[Saved entries]
• • •

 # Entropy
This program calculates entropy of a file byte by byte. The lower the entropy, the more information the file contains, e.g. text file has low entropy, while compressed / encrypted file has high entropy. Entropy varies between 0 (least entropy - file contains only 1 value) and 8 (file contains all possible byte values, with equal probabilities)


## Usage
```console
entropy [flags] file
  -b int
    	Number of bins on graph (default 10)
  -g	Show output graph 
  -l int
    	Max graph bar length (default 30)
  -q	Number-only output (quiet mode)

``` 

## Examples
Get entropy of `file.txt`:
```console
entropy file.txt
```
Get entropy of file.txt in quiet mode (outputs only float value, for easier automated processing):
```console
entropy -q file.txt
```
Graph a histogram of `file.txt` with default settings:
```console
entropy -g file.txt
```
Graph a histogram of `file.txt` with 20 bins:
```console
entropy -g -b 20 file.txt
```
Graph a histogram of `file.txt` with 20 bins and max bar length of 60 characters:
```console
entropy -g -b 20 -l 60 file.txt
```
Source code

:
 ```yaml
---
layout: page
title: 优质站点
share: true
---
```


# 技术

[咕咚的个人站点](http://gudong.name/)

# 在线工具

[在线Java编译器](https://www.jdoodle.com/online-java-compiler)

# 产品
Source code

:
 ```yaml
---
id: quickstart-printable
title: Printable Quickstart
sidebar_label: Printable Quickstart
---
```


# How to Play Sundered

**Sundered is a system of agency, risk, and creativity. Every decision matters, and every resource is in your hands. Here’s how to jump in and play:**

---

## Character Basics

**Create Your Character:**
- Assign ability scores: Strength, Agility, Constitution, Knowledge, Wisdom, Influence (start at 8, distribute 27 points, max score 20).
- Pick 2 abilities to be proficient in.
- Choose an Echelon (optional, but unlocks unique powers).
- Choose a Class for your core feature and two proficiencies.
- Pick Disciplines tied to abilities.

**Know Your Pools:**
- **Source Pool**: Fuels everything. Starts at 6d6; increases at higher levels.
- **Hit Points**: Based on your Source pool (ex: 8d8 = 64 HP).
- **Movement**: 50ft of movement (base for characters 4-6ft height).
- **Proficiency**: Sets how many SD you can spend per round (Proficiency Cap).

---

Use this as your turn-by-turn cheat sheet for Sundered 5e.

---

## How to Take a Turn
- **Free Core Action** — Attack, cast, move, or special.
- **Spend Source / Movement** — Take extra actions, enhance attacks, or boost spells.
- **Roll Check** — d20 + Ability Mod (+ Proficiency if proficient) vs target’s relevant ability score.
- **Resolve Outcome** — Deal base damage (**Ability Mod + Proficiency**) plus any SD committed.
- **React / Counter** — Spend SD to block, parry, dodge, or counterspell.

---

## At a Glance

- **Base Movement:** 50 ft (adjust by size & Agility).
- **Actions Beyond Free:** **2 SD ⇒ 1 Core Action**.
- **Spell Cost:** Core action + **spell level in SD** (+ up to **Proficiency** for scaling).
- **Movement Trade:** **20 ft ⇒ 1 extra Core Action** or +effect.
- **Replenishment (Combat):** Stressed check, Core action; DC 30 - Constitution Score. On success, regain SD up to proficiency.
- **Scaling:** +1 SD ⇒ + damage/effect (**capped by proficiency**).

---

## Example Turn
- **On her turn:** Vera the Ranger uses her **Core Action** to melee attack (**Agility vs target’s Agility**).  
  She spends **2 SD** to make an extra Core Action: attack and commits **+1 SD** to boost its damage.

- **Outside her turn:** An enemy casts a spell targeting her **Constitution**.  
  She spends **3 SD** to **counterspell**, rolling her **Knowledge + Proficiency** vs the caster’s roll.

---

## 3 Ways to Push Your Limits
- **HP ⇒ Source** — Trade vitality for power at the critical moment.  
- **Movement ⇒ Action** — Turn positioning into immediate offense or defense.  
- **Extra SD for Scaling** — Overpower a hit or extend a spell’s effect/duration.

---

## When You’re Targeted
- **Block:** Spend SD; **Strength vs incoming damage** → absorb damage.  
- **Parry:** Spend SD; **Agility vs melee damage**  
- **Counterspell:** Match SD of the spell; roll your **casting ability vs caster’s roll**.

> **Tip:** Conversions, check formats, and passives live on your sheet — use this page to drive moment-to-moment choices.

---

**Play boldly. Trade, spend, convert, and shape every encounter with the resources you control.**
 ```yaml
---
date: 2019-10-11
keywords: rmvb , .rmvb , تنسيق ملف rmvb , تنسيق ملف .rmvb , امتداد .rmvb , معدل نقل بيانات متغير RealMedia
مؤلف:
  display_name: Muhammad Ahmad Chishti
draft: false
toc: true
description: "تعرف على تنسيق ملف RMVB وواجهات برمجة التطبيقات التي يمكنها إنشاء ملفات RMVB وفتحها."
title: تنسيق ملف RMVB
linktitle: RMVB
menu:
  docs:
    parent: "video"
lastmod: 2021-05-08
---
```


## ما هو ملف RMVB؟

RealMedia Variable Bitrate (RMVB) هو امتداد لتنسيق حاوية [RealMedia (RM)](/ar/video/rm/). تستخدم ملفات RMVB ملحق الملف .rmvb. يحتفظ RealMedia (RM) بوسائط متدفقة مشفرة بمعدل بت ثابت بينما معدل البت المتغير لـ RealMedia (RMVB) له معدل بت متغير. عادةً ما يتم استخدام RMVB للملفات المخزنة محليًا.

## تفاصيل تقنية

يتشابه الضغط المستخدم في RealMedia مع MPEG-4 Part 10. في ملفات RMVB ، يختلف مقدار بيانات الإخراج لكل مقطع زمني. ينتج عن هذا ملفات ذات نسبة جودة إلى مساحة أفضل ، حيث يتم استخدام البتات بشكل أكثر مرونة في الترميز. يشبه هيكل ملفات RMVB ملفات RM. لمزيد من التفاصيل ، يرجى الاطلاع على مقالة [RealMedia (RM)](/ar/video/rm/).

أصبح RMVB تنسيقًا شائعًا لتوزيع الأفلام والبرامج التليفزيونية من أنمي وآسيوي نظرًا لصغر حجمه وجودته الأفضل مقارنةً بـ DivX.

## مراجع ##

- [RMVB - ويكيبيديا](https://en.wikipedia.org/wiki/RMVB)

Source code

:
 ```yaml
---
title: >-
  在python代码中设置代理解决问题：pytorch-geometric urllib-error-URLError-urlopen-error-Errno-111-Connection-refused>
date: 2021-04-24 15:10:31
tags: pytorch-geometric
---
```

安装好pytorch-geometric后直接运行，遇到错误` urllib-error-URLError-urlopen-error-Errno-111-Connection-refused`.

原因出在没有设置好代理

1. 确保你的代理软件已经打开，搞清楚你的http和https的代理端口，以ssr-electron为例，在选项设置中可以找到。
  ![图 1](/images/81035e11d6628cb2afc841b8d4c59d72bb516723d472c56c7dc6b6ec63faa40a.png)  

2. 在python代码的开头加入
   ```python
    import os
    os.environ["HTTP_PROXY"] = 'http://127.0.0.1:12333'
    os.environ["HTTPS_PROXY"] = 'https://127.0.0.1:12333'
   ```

• • •

* _WHAT THIS TASK INVOLVES_
Find and copy each line above holding "امتداد".

* _SOLVED EXERCISE_
keywords: rmvb , .rmvb , تنسيق ملف rmvb , تنسيق ملف .rmvb , امتداد .rmvb , معدل نقل بيانات متغير RealMedia
RealMedia Variable Bitrate (RMVB) هو امتداد لتنسيق حاوية [RealMedia (RM)](/ar/video/rm/). تستخدم ملفات RMVB ملحق الملف .rmvb. يحتفظ RealMedia (RM) بوسائط متدفقة مشفرة بمعدل بت ثابت بينما معدل البت المتغير لـ RealMedia (RMVB) له معدل بت متغير. عادةً ما يتم استخدام RMVB للملفات المخزنة محليًا.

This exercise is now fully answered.